### EXERCISE DESCRIPTION
Filter the entries below, keeping only lines with the word "structure".

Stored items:
>>

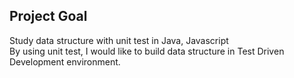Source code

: ## Project Goal 

Study data structure with unit test in Java, Javascript  
By using unit test, I would like to build data structure in Test Driven Development environment.  


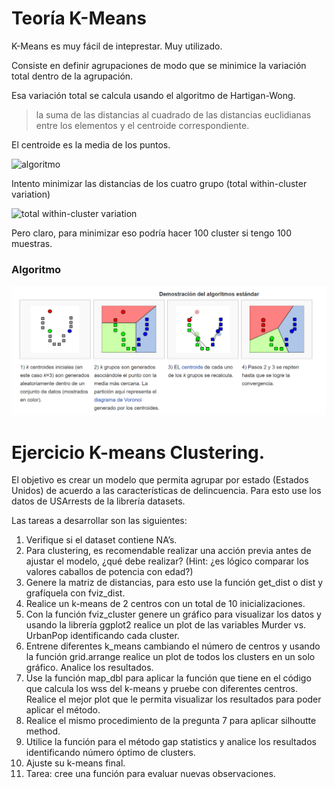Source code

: # Teoría K-Means

 K-Means es muy fácil de inteprestar. Muy utilizado.

Consiste en definir agrupaciones de modo que se minimice la variación total dentro de la agrupación.

Esa variación total se calcula usando el algoritmo de Hartigan-Wong. 

> la suma de las distancias al cuadrado de las distancias euclidianas entre los elementos y el centroide correspondiente.

El centroide es la media de los puntos. 

![algoritmo](https://i.stack.imgur.com/r7WYA.png)

Intento minimizar las distancias de los cuatro grupo (total within-cluster variation)

![total within-cluster variation](https://www.saedsayad.com/images/Clustering_kmeans_c.png)

Pero claro, para minimizar eso podría hacer 100 cluster si tengo 100 muestras. 

### Algoritmo

![kmeans](media/kmeans.PNG)


# Ejercicio K-means Clustering.

El objetivo es crear un modelo que permita agrupar por estado (Estados Unidos) de acuerdo a las características de delincuencia. Para esto use los datos de USArrests de la librería datasets.

Las tareas a desarrollar son las siguientes:

1. Verifique si el dataset contiene NA’s.
2. Para clustering, es recomendable realizar una acción previa antes de ajustar el modelo, ¿qué debe realizar? (Hint: ¿es lógico comparar los valores caballos de potencia con edad?)
3. Genere la matriz de distancias, para esto use la función get_dist o dist y grafíquela con fviz_dist.
4. Realice un k-means de 2 centros con un total de 10 inicializaciones.
5. Con la función fviz_cluster genere un gráfico para visualizar los datos y usando la librería ggplot2 realice un plot de las variables Murder vs. UrbanPop identificando cada cluster.
6. Entrene diferentes k_means cambiando el número de centros y usando la función grid.arrange realice un plot de todos los clusters en un solo gráfico. Analice los resultados.
7. Use la función map_dbl para aplicar la función que tiene en el código que calcula los wss del k-means y pruebe con diferentes centros. Realice el mejor plot que le permita visualizar los resultados para poder aplicar el método.
8. Realice el mismo procedimiento de la pregunta 7 para aplicar silhoutte method.
9. Utilice la función  para el método gap statistics y analice los resultados identificando número óptimo de clusters.
10. Ajuste su k-means final.
11. Tarea: cree una función para evaluar nuevas observaciones.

<<

### RESPONSE FOR THIS EXERCISE
Study data structure with unit test in Java, Javascript  
By using unit test, I would like to build data structure in Test Driven Development environment.  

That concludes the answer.